En el caso de Kosovo, fue el riesgo del veto de Rusia, por entonces el principal aliado de Serbia, lo que llevó a una intervención militar no avalada por la ONU contra ese país.
El Secretario General de la ONU, Kofi Annan, dio su visto bueno al reconocer que hay ocasiones en que es legítimo el uso de la fuerza en busca de la paz, si bien admitió que era trágico que fracasara la diplomacia.
Annan, que en el caso de Irak ha insistido en que una intervención en Irak sin autorización de la ONU sería cuestionada, comentó en 1999 que, de acuerdo con la Carta de Naciones Unidas, el Consejo tiene la responsabilidad primaria del mantenimiento de la paz y la seguridad.
La guerra de Kosovo comenzó el 24 de marzo de 1999, cuando EE.UU. y los aliados de la OTAN iniciaron los bombardeos de posiciones serbias para poner fin a la “limpieza étnica” en Kosovo, la violación de derechos humanos y el éxodo de refugiados albanos.
Tras 78 días de bombardeos, las Naciones Unidas ratificaron el Plan de Paz para Kosovo diseñado por el G-8 (grupo de ocho países más industrializados) que puso fin a la guerra.
La ONU participó en la ayuda humanitaria y el Consejo de Seguridad creó, en junio de 1999, una misión para establecer una administración interina en la provincia devastada por la guerra, conocida por las siglas UNMIK.
Mucho antes, en la década de los sesenta, Estados Unidos ignoró a la Organización con la guerra de Vietnam, donde había enviado una misión militar y una escuadra ya en 1951, tras la derrota de los ocupantes franceses y la creación de dos Estados.
Washington trataba de conseguir una victoria política en el sureste asiático, decisiva para su estrategia de crear un cordón en torno a los países comunistas e impedir el triunfo de los movimientos de liberación iniciados durante la II Guerra Mundial.
El conflicto, que ha quedado como uno de los capítulos más negros de la historia de EE.UU., causó la muerte de tres millones de vietnamitas y de unos 58,000 estadounidenses.
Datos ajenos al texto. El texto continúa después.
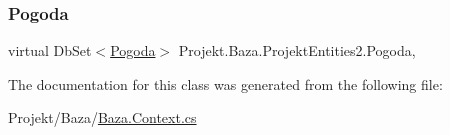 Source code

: \subsubsection{\texorpdfstring{Pogoda}{Pogoda}}
{\footnotesize\ttfamily virtual Db\+Set$<$\mbox{\hyperlink{class_projekt_1_1_baza_1_1_pogoda}{Pogoda}}$>$ Projekt.\+Baza.\+Projekt\+Entities2.\+Pogoda\hspace{0.3cm}{\ttfamily [get]}, {\ttfamily [set]}}



The documentation for this class was generated from the following file\+:\begin{DoxyCompactItemize}
\item 
Projekt/\+Baza/\mbox{\hyperlink{_baza_8_context_8cs}{Baza.\+Context.\+cs}}\end{DoxyCompactItemize}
Sin embargo, Estados Unidos no es el único que ha realizado ataques unilaterales. También hay ejemplos con China y Rusia, todos ellos miembros del Consejo de Seguridad con poder de veto.
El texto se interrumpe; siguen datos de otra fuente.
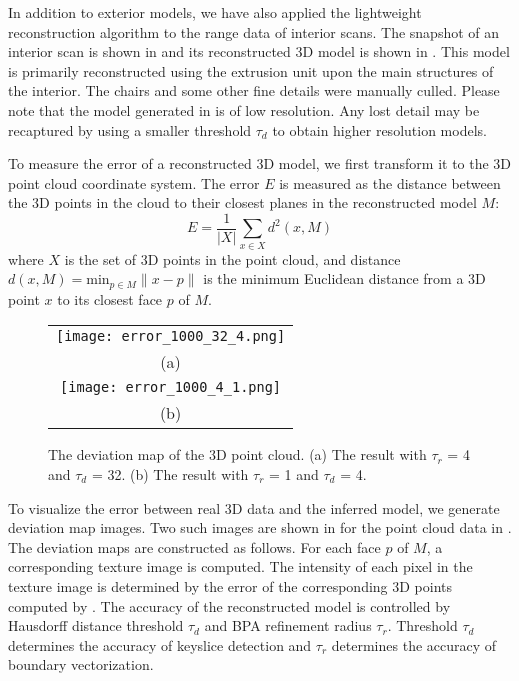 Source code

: In addition to exterior models, we have also applied the lightweight
reconstruction algorithm to the range data of interior scans.
The snapshot of an interior scan is shown in 
and its reconstructed 3D model is shown in .
This model is primarily reconstructed using the extrusion unit
upon the main structures of the interior.
The chairs and some other fine details were manually culled.
Please note that the model generated in  is of low resolution.
Any lost detail may be recaptured by using a smaller threshold $\tau_d$
to obtain higher resolution models.

To measure the error of a reconstructed 3D model, we first transform it
to the 3D point cloud coordinate system.
The error $E$ is measured as the distance between the 3D points in the cloud
to their closest planes in the reconstructed model $M$:
\begin{equation}
E = \frac{1}{|X|}\sum_{x\in{X}}{d^2(x, M)}
\label{eq:em}
\end{equation}
where $X$ is the set of 3D points in the point cloud, and distance
$d(x, M) = \text{min}_{p \in M}\lVert x - p \lVert$ is the minimum
Euclidean distance from a 3D point $x$ to its closest face $p$ of $M$.

\begin{figure} [htbp]
\begin{center}
\begin{tabular}{c}
\texttt{[image: error\_1000\_32\_4.png]} \\
(a) \\
\texttt{[image: error\_1000\_4\_1.png]} \\
(b)
\end{tabular}
\end{center}
\caption{The deviation map of the 3D point cloud. (a) The result with $\tau_r$ = 4 and $\tau_d$ = 32.
(b) The result with $\tau_r$ = 1 and $\tau_d$ = 4. }
\label{fig:EM}
\end{figure}

To visualize the error between real 3D data and the inferred model,
we generate deviation map images.
Two such images are shown in  for the point cloud data in
.
The deviation maps are constructed as follows.
For each face $p$ of $M$, a corresponding texture image is computed.
The intensity of each pixel in the texture image is determined by the error
of the corresponding 3D points computed by .
The accuracy of the reconstructed model is controlled by Hausdorff distance
threshold $\tau_d$ and BPA refinement radius $\tau_r$.
Threshold $\tau_d$ determines the accuracy of keyslice detection and $\tau_r$
determines the accuracy of boundary vectorization.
El 27 de diciembre de 1979, la entonces Unión Soviética invadió Afganistán, en el que estaba interesada por su posición geoestratégica y por la presencia de la flota estadounidense en el Océano Indico, entre otros factores.
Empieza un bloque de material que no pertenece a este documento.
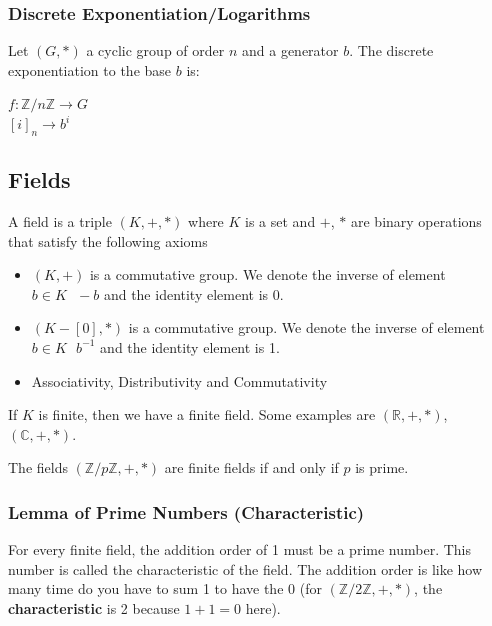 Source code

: \documentclass{article}
\begin{document}
\subsubsection{Discrete Exponentiation/Logarithms} Let $ (G, *) $ a cyclic group of order $ n $ and a generator $ b $. The discrete exponentiation to the base $ b $ is:
\begin{center}
$ f: \mathbb{Z}/n\mathbb{Z} \rightarrow G $\\
$ [i]_n \rightarrow b^i $
\end{center} 

\subsection{Fields}
A field is a triple $ (K, +, *) $ where $ K $ is a set and $ + $, $ * $ are binary operations that satisfy the following axioms
\begin{itemize}
\item $ (K, +) $ is a commutative group. We denote the inverse of element $ b \in K \textit{  } -b $ and the identity element is 0.
\item $ (K - [0], *) $ is a commutative group. We denote the inverse of element $ b \in K \textit{  } b^{-1} $ and the identity element is 1.
\item Associativity, Distributivity and Commutativity
\end{itemize}
If $ K $ is finite, then we have a finite field. Some examples are $ (\mathbb{R}, +, *) $, $ (\mathbb{C}, +, *) $. 

\begin{tcolorbox}[width=12.1cm, leftrule=3mm]
The fields $ (\mathbb{Z}/p\mathbb{Z}, +, *) $ are finite fields if and only if $ p $ is prime.
\end{tcolorbox}

\subsubsection{Lemma of Prime Numbers (Characteristic)} For every finite field, the addition order of 1 must be a prime number. This number is called the characteristic of the field. The addition order is like how many time do you have to sum 1 to have the 0 (for $ (\mathbb{Z}/2\mathbb{Z}, +, *) $, the \textbf{characteristic} is 2 because $ 1 + 1 = 0 $ here).
\end{document}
Los llamamientos de la ONU para la retirada de las tropas soviéticas fueron ignorados por Moscú y hubo que esperar el llamado “Acuerdo de Ginebra”, firmado el 15 de marzo de 1988, para poner fin a la invasión.
En marzo de 1978, las relaciones entre China y Vietnam, tensas ya por el acercamiento de este último país a Rusia y el apoyo de Pekín a los jemeres rojos, se deterioraron por una prohibición de comercio privado vietnamita que afectaba sobre todo a los intercambios con China.
Después de la invasión vietnamita de Camboya, en diciembre de 1978, China lanzó una incursión de represalia en la frontera norte de Vietnam, que estrechó más los lazos con la Unión Soviética.